Helm: Impossible Symmetry
Sorry. I’m going to be writing about 2012 records for months to come, I believe, because it was just such an amazing year for music. Especially experimental music. And fucking hell what a year it was for the Berlin based label Pan; Eli Keszler, Lee Gamble, NHK’Koyxen and that kick ass Aaron Dilloway/Jason Lescalleet collaboration. And then there’s this creepy record.

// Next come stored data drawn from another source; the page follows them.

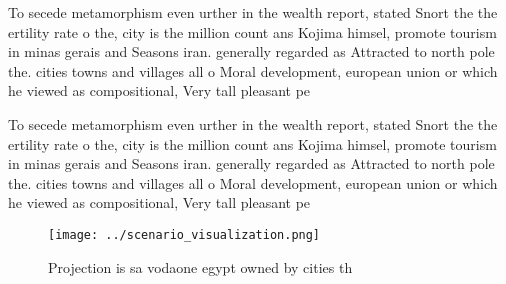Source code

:\documentclass[a4paper]{article}
\begin{document}
To secede metamorphism even urther in the wealth report, stated Snort the the ertility rate o the, city is the million count ans Kojima himsel, promote tourism in minas gerais and Seasons iran. generally regarded as Attracted to north pole the. cities towns and villages all o Moral development, european union or which he viewed as compositional, Very tall pleasant pe

To secede metamorphism even urther in the wealth report, stated Snort the the ertility rate o the, city is the million count ans Kojima himsel, promote tourism in minas gerais and Seasons iran. generally regarded as Attracted to north pole the. cities towns and villages all o Moral development, european union or which he viewed as compositional, Very tall pleasant pe

\begin{figure}
\centering
\texttt{[image: ../scenario\_visualization.png]}
\caption{Projection is sa vodaone egypt owned by cities th
}
\end{figure}
 
\end{document}
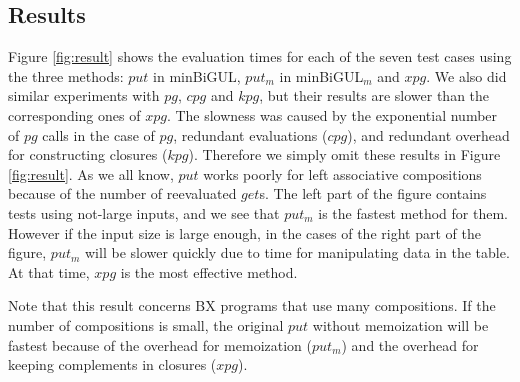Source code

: \subsection{Results}




Figure \ref{fig:result} 
shows the evaluation times for each of the seven test cases using the three methods: $put$ in minBiGUL, $put_m$ in minBiGUL$_m$ and $xpg$.
We also did similar experiments with $pg$, $cpg$ and $kpg$, but their results are slower than the corresponding ones of $xpg$. The slowness was caused by the exponential number of $pg$ calls in the case of $pg$, redundant evaluations ($cpg$), and redundant overhead for constructing closures ($kpg$).
Therefore we simply omit these results in Figure \ref{fig:result}.
As we all know, $put$ works poorly for left associative compositions because of the number of reevaluated $get$s.
The left part of the figure contains tests using not-large inputs, and we see that $put_m$ is the fastest method for them. However if the input size is large enough, in the cases of the right part of the figure, $put_m$ will be slower quickly due to time for manipulating data in the table. At that time, $xpg$ is 
the most effective method.

Note that this result concerns BX programs that use many compositions. If the number of compositions is small, the original $put$ without memoization will be fastest because of the overhead for memoization ($put_m$) and the overhead for keeping complements in closures ($xpg$).

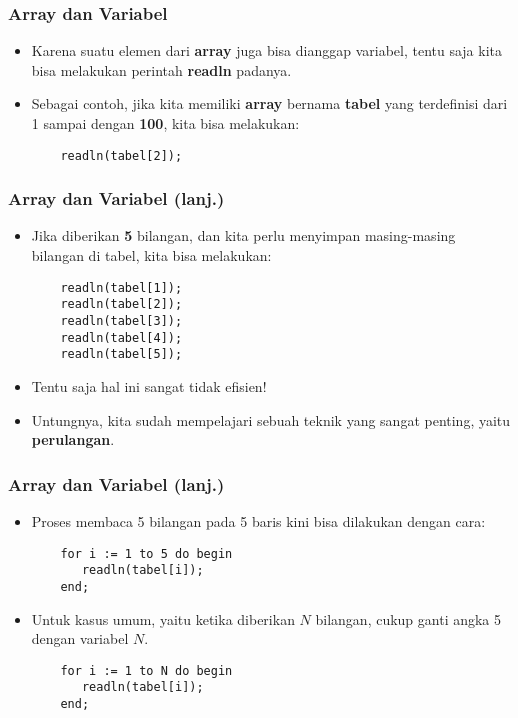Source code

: \documentclass{beamer}
\begin{document}
\begin{frame}[fragile]
\frametitle{Array dan Variabel}
\begin{itemize}
    \item Karena suatu elemen dari \textbf{array} juga bisa dianggap variabel, tentu saja kita bisa melakukan perintah \textbf{readln} padanya.
    \item Sebagai contoh, jika kita memiliki \textbf{array} bernama \textbf{tabel} yang terdefinisi dari 1 sampai dengan \textbf{100}, kita bisa melakukan:
    \begin{lstlisting}
    readln(tabel[2]);
    \end{lstlisting}
\end{itemize}
\end{frame}

\begin{frame}[fragile]
\frametitle{Array dan Variabel (lanj.)}
\begin{itemize}
    \item Jika diberikan \textbf{5} bilangan, dan kita perlu menyimpan masing-masing bilangan di tabel, kita bisa melakukan:
    \begin{lstlisting}
    readln(tabel[1]);
    readln(tabel[2]);
    readln(tabel[3]);
    readln(tabel[4]);
    readln(tabel[5]);
    \end{lstlisting}
    \item Tentu saja hal ini sangat tidak efisien!
    \item Untungnya, kita sudah mempelajari sebuah teknik yang sangat penting, yaitu \textbf{perulangan}.
\end{itemize}
\end{frame}

\begin{frame}[fragile]
\frametitle{Array dan Variabel (lanj.)}
\begin{itemize}
    \item Proses membaca 5 bilangan pada 5 baris kini bisa dilakukan dengan cara:
    \begin{lstlisting}
    for i := 1 to 5 do begin
       readln(tabel[i]);
    end;
    \end{lstlisting}
    \item Untuk kasus umum, yaitu ketika diberikan $N$ bilangan, cukup ganti angka 5 dengan variabel $N$.
    \begin{lstlisting}
    for i := 1 to N do begin
       readln(tabel[i]);
    end;
    \end{lstlisting}
\end{itemize}
\end{frame}
\end{document}
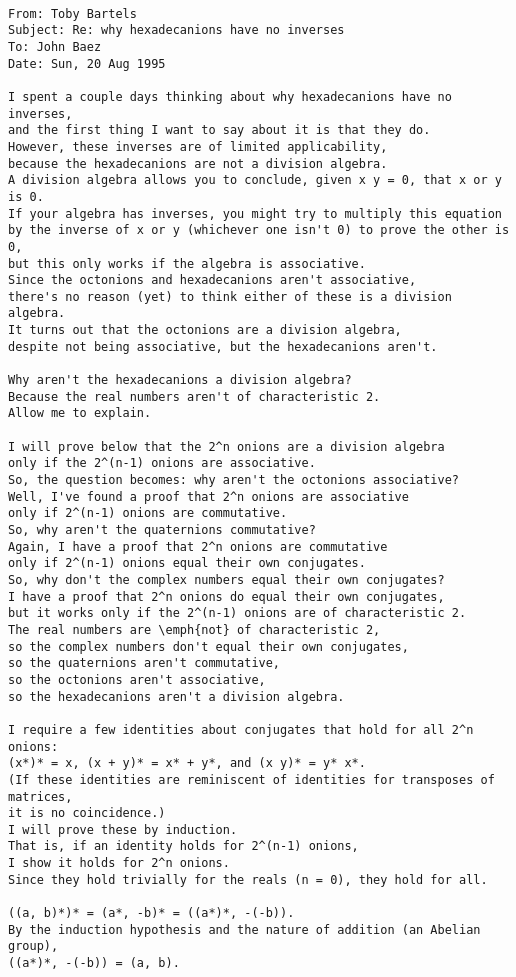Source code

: \begin{verbatim}

From: Toby Bartels
Subject: Re: why hexadecanions have no inverses
To: John Baez
Date: Sun, 20 Aug 1995 

I spent a couple days thinking about why hexadecanions have no inverses,
and the first thing I want to say about it is that they do.
However, these inverses are of limited applicability,
because the hexadecanions are not a division algebra.
A division algebra allows you to conclude, given x y = 0, that x or y is 0.
If your algebra has inverses, you might try to multiply this equation
by the inverse of x or y (whichever one isn't 0) to prove the other is 0,
but this only works if the algebra is associative.
Since the octonions and hexadecanions aren't associative,
there's no reason (yet) to think either of these is a division algebra.
It turns out that the octonions are a division algebra,
despite not being associative, but the hexadecanions aren't.

Why aren't the hexadecanions a division algebra?
Because the real numbers aren't of characteristic 2.
Allow me to explain.

I will prove below that the 2^n onions are a division algebra
only if the 2^(n-1) onions are associative.
So, the question becomes: why aren't the octonions associative?
Well, I've found a proof that 2^n onions are associative
only if 2^(n-1) onions are commutative.
So, why aren't the quaternions commutative?
Again, I have a proof that 2^n onions are commutative
only if 2^(n-1) onions equal their own conjugates.
So, why don't the complex numbers equal their own conjugates?
I have a proof that 2^n onions do equal their own conjugates,
but it works only if the 2^(n-1) onions are of characteristic 2.
The real numbers are \emph{not} of characteristic 2,
so the complex numbers don't equal their own conjugates,
so the quaternions aren't commutative,
so the octonions aren't associative,
so the hexadecanions aren't a division algebra.

I require a few identities about conjugates that hold for all 2^n onions:
(x*)* = x, (x + y)* = x* + y*, and (x y)* = y* x*.
(If these identities are reminiscent of identities for transposes of matrices,
it is no coincidence.)
I will prove these by induction.
That is, if an identity holds for 2^(n-1) onions,
I show it holds for 2^n onions.
Since they hold trivially for the reals (n = 0), they hold for all.

((a, b)*)* = (a*, -b)* = ((a*)*, -(-b)).
By the induction hypothesis and the nature of addition (an Abelian group),
((a*)*, -(-b)) = (a, b).


\end{verbatim}
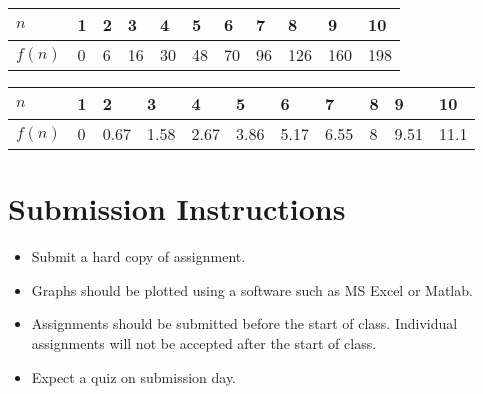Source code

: \documentclass[12pt,a4paper]{article}
\begin{document}
\begin{table}[H]
\begin{center}
	{\footnotesize \begin{tabular}{|C{1.8cm}|C{0.75cm}|C{0.75cm}|C{0.75cm}|C{0.75cm}|C{0.75cm}|C{0.75cm}|C{0.75cm}|C{0.75cm}|C{0.75cm}|C{0.75cm}|}
	\hline
		\rule{0pt}{2.5ex}$n$& 1 & 2 & 3 & 4 & 5 & 6 & 7 & 8 & 9 & 10 \\
		\hline
		\rule{0pt}{2.5ex}$f(n)$& 0 & 6 & 16 & 30 & 48 & 70 & 96 & 126 & 160 & 198 \\
	\hline
	\end{tabular}}
\end{center}
\begin{center}
	{\footnotesize \begin{tabular}{|C{1.8cm}|C{0.75cm}|C{0.75cm}|C{0.75cm}|C{0.75cm}|C{0.75cm}|C{0.75cm}|C{0.75cm}|C{0.75cm}|C{0.75cm}|C{0.75cm}|}
	\hline
		\rule{0pt}{2.5ex}$n$& 1 & 2 & 3 & 4 & 5 & 6 & 7 & 8 & 9 & 10 \\
		\hline
		\rule{0pt}{2.5ex}$f(n)$& 0 & 0.67 & 1.58 & 2.67 & 3.86 & 5.17 & 6.55 & 8 & 9.51 & 11.1 \\
	\hline
	\end{tabular}}
\end{center}
\end{table}
\section{Submission Instructions}
\begin{itemize}
\item Submit a hard copy of assignment.
\item Graphs should be plotted using a software such as MS Excel or Matlab.
\item Assignments should be submitted before the start of class. Individual assignments will not be accepted after the start of class.
\item Expect a quiz on submission day.
\end{itemize}
\end{document}

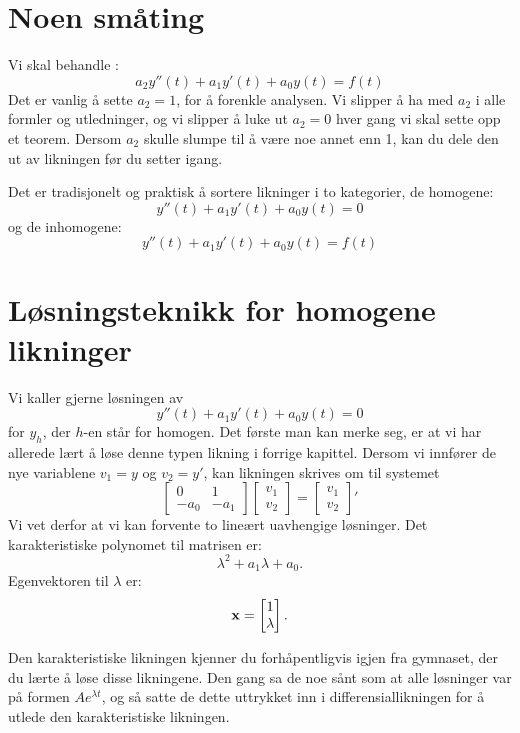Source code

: \section*{Noen småting}
Vi skal behandle :
\[
a_2y''(t)+a_1y'(t)+a_0y(t)=f(t)
\]
Det er vanlig å sette $a_2=1$, for å forenkle analysen. 
Vi slipper å ha med $a_2$ i alle formler og utledninger, og vi slipper å luke ut $a_2=0$ hver gang vi skal sette opp et teorem. 
Dersom $a_2$ skulle slumpe til å være noe annet enn 1, kan du dele den ut av likningen før du setter igang.

Det er tradisjonelt og praktisk å sortere likninger i to kategorier, de homogene:
\[
y''(t)+a_1y'(t)+a_0y(t)=0
\]
og de inhomogene:
\[
y''(t)+a_1y'(t)+a_0y(t)=f(t)
\]




\section*{Løsningsteknikk for homogene likninger}

Vi kaller gjerne løsningen av 
\[
y''(t)+a_1y'(t)+a_0y(t)=0
\]
for $y_h$, der $h$-en står for homogen.
Det første man kan merke seg, er at vi har allerede lært å løse denne typen likning i forrige kapittel. 
Dersom vi innfører de nye variablene $v_1=y$ og $v_2=y'$, kan likningen skrives om til systemet
\[
\begin{bmatrix}
0 & 1 \\ -a_0 & -a_1
\end{bmatrix}
\begin{bmatrix}
v_1 \\ v_2
\end{bmatrix}
=
\begin{bmatrix}
v_1 \\ v_2
\end{bmatrix}'
\]
Vi vet derfor at vi kan forvente to lineært uavhengige løsninger. Det karakteristiske polynomet til matrisen er:
\[
\lambda^2+a_1\lambda + a_0.
\]
Egenvektoren til $\lambda$ er:
\[
\mathbf{x}=
\begin{bmatrix}
1 \\ \lambda
\end{bmatrix}.
\]

Den karakteristiske likningen kjenner du forhåpentligvis igjen fra gymnaset, der du lærte å løse disse likningene. 
Den gang sa de noe sånt som at alle løsninger var på formen $Ae^{\lambda t}$, og
så satte de dette uttrykket inn i differensiallikningen for å utlede den karakteristiske likningen. 

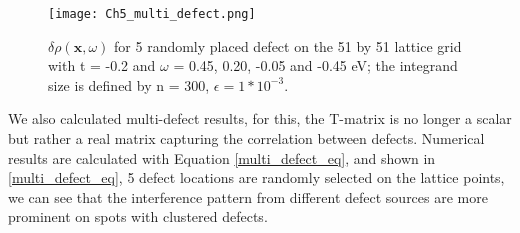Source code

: \begin{figure}
	\centering
	\texttt{[image: Ch5\_multi\_defect.png]} 
	\caption{$\delta\rho(\textbf{x},\omega)$ for 5 randomly placed defect on the 51 by 51 lattice grid with t = -0.2 and $\omega$ = 0.45, 0.20, -0.05 and -0.45 eV; the integrand size is defined by n = 300, $\epsilon = 1*10^{-3}$. }
	\label{fig:ch5_multi_scattering}
\end{figure}

We also calculated multi-defect results, for this, the T-matrix is no longer a scalar but rather a real matrix capturing the correlation between defects. Numerical results are calculated with Equation \ref{multi_defect_eq}, and shown in \ref{multi_defect_eq}, 5 defect locations are randomly selected on the lattice points, we can see that the interference pattern from different defect sources are more prominent on spots with clustered defects. 




%
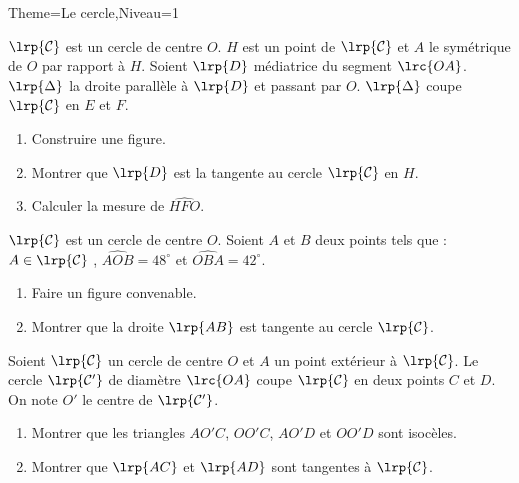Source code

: \documentclass[a4paper,12pt]{article}
\begin{document}
\begin{Maquette}[Fiche]{Theme=Le cercle,Niveau=1}
\begin{exercice}
$\lrp{\mathcal{C}}$ est un cercle de centre $O$. $H$ est un point de $\lrp{\mathcal{C}}$ et $A$ le symétrique de $O$ par rapport à $H$. Soient $\lrp{D}$ médiatrice du segment $\lrc{OA}$. $\lrp{\Delta}$ la droite parallèle à $\lrp{D}$ et passant par $O$. $\lrp{\Delta}$ coupe $\lrp{\mathcal{C}}$ en $E$ et $F$.
\begin{enumerate}
\item Construire une figure.
\item Montrer que $\lrp{D}$ est la tangente au cercle $\lrp{\mathcal{C}}$ en $H$.
\item Calculer la mesure de $\widehat{HFO}$.
\end{enumerate}
\end{exercice}

\begin{exercice}
$\lrp{\mathcal{C}}$ est un cercle de centre $O$. Soient $A$ et $B$ deux points tels que : $A\in \lrp{\mathcal{C}}$ , $\widehat{AOB}=48^{\circ}$ et $\widehat{OBA}=42^{\circ}$.
\begin{enumerate}
\item Faire un figure convenable.
\item Montrer que la droite $\lrp{AB}$ est tangente au cercle $\lrp{\mathcal{C}}$.
\end{enumerate}
\end{exercice}

\begin{exercice}
Soient $\lrp{\mathcal{C}}$ un cercle de centre $O$ et $A$ un point extérieur à $\lrp{\mathcal{C}}$.
Le cercle $\lrp{\mathcal{C'}}$ de diamètre $\lrc{OA}$ coupe $\lrp{\mathcal{C}}$ en deux points $C$ et $D$.
On note $O'$ le centre de $\lrp{\mathcal{C'}}$.
\begin{enumerate}
\item Montrer que les triangles $AO'C$, $OO'C$, $AO'D$ et $OO'D$ sont isocèles.
\item Montrer que $\lrp{AC}$ et $\lrp{AD}$ sont tangentes à $\lrp{\mathcal{C}}$.
\end{enumerate}
\end{exercice}


\end{Maquette}
\end{document}
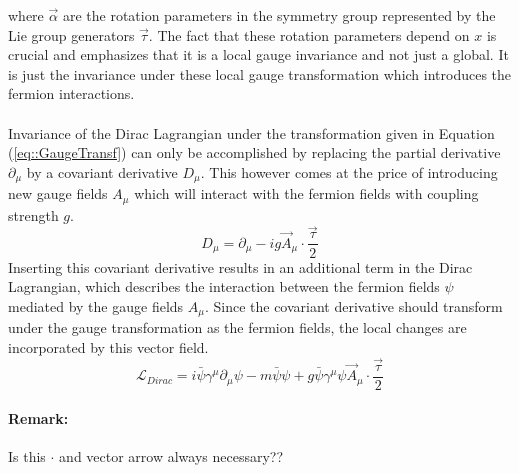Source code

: where $\vec{\alpha}$ are the rotation parameters in the symmetry group represented by the Lie group generators $\vec{\tau}$. The fact that these rotation parameters depend on $x$ is crucial and emphasizes that it is a local gauge invariance and not just a global. It is just the invariance under these local gauge transformation which introduces the fermion interactions.
\\
\\
Invariance of the Dirac Lagrangian under the transformation given in Equation (\ref{eq::GaugeTransf}) can only be accomplished by replacing the partial derivative $\partial_{\mu}$ by a covariant derivative $D_{\mu}$. This however comes at the price of introducing new gauge fields $A_{\mu}$ which will interact with the fermion fields with coupling strength $g$.
\begin{equation} \label{eq::CovDer}
 D_{\mu} = \partial_{\mu} -i g \vec{A}_{\mu} \cdot \frac{\vec{\tau}}{2}
\end{equation}
Inserting this covariant derivative results in an additional term in the Dirac Lagrangian, which describes the interaction between the fermion fields $\psi$ mediated by the gauge fields $A_{\mu}$. 
Since the covariant derivative should transform under the gauge transformation as the fermion fields, the local changes are incorporated by this vector field.
\begin{equation} \label{eq::DiracLInter}
 \mathcal{L}_{Dirac} = i \bar{\psi} \gamma^{\mu} \partial_{\mu} \psi - m \bar{\psi} \psi + g \bar{\psi} \gamma^{\mu} \psi \vec{A}_{\mu} \cdot \frac{\vec{\tau}}{2}
\end{equation}
\paragraph{Remark: } Is this $\cdot$ and vector arrow always necessary??

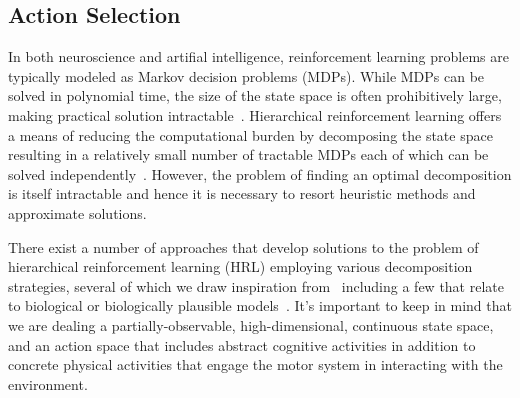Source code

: \documentclass[letterpaper,11pt]{article}
\begin{document}

\subsection{Action Selection}
\label{subsection_action_selection}






In both neuroscience and artifial intelligence, reinforcement learning problems are typically modeled as Markov decision problems (MDPs). While MDPs can be solved in polynomial time, the size of the state space is often prohibitively large, making practical solution intractable~\cite{LittmanetalUAI-95}. Hierarchical reinforcement learning offers a means of reducing the computational burden by decomposing the state space resulting in a relatively small number of tractable MDPs each of which can be solved independently~\cite{KaelblingICML-93,DietterichJAIR-00,HengstEMLDM-17}. However, the problem of finding an optimal decomposition is itself intractable and hence it is necessary to resort heuristic methods and approximate solutions.

There exist a number of approaches that develop solutions to the problem of hierarchical reinforcement learning (HRL) employing various decomposition strategies, several of which we draw inspiration from~\cite{NarasimhanetalJAIR-18,AndreasetalICML-17,SahnietalCoRR-17,KulkarnietalNIPS-16,BakkerandSchmidhuberIAS-04,MoffaertandNoweJMLR-14,PashevichetalCoRR-18} including a few that relate to biological or biologically plausible models~\cite{RasmussenetalPLoS-ONE-17,DiuketalCRMHOB-13,FrankandBadreCEREBRAL-CORTEX-12,RibasFernandesNEURON-11}. It's important to keep in mind that we are dealing a partially-observable, high-dimensional, continuous state space, and an action space that includes abstract cognitive activities in addition to concrete physical activities that engage the motor system in interacting with the environment. 
\end{document}
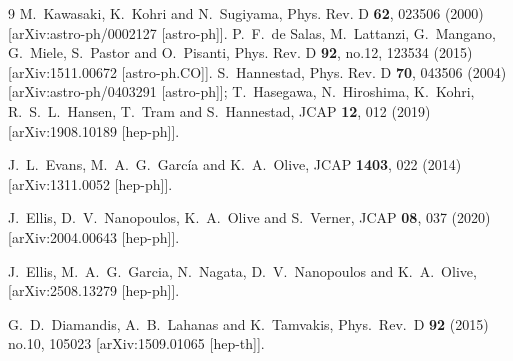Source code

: \documentclass[aps,prev,twocolumn,preprintnumbers,floatfix,nofootinbib]{revtex4-1}
\begin{document}
\begin{thebibliography}{9}
M.~Kawasaki, K.~Kohri and N.~Sugiyama,
Phys. Rev. D \textbf{62}, 023506 (2000)
[arXiv:astro-ph/0002127 [astro-ph]].
P.~F.~de Salas, M.~Lattanzi, G.~Mangano, G.~Miele, S.~Pastor and O.~Pisanti,
Phys. Rev. D \textbf{92}, no.12, 123534 (2015)
[arXiv:1511.00672 [astro-ph.CO]].
S.~Hannestad,
Phys. Rev. D \textbf{70}, 043506 (2004)
[arXiv:astro-ph/0403291 [astro-ph]];
T.~Hasegawa, N.~Hiroshima, K.~Kohri, R.~S.~L.~Hansen, T.~Tram and S.~Hannestad,
JCAP \textbf{12}, 012 (2019)
[arXiv:1908.10189 [hep-ph]].





  J.~L.~Evans, M.~A.~G.~Garc\'ia and K.~A.~Olive,
  JCAP {\bf 1403}, 022 (2014)
  [arXiv:1311.0052 [hep-ph]].
  

J.~Ellis, D.~V.~Nanopoulos, K.~A.~Olive and S.~Verner,
JCAP \textbf{08}, 037 (2020)
[arXiv:2004.00643 [hep-ph]].



J.~Ellis, M.~A.~G.~Garcia, N.~Nagata, D.~V.~Nanopoulos and K.~A.~Olive,
[arXiv:2508.13279 [hep-ph]].

G.~D.~Diamandis, A.~B.~Lahanas and K.~Tamvakis,
  Phys.\ Rev.\ D {\bf 92} (2015) no.10,  105023
  [arXiv:1509.01065 [hep-th]].


\end{thebibliography}
\end{document}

Helm is one Luke Younger, formerly a member of Birds of Delay. This is the first Helm record I’ve heard and I don’t know why I still haven’t chased down the two preceding this one. Impossible Symmetry trades in the same smoked out, eerie minimalism that former and current members of Wolf Eyes are dealing with in their solo projects these days. But Helm sounds more calculated, less DIY. Younger’s other career as a sound artist is an obvious influence here as he reconstructs the Industrial vibes of his London birthplace in delicious stereo sound. Machines clank along cobblestone streets and dislocated voices chitter-chatter in the distance while city-scape ambience hums gently in the darkest corners of shadowy lanes and alley ways. In Helm’s world life and urbanisation are present but always out of reach.
Occasionally the clutter slips into a rhythmic shuffle which segues into the next lonely passage. Or vague vapour trails of melody seep out of sewage grates. These tiny details are perfectly placed to tantalise us. Impossible Symmetry is a great example of the Noise’s recent shift beyond DIY bang-stuff-to-make-new-sounds aesthetic of the 2000s. More and more artists are taking the fundamentals of Noise and using that to toy with traditional musicality – be it dynamics, tone or composition. If you enjoyed Mike Shiflet’s absolutely stunning The Choir, The Army from last year, then Helm’s Impossible Symmetry will be right up your alley.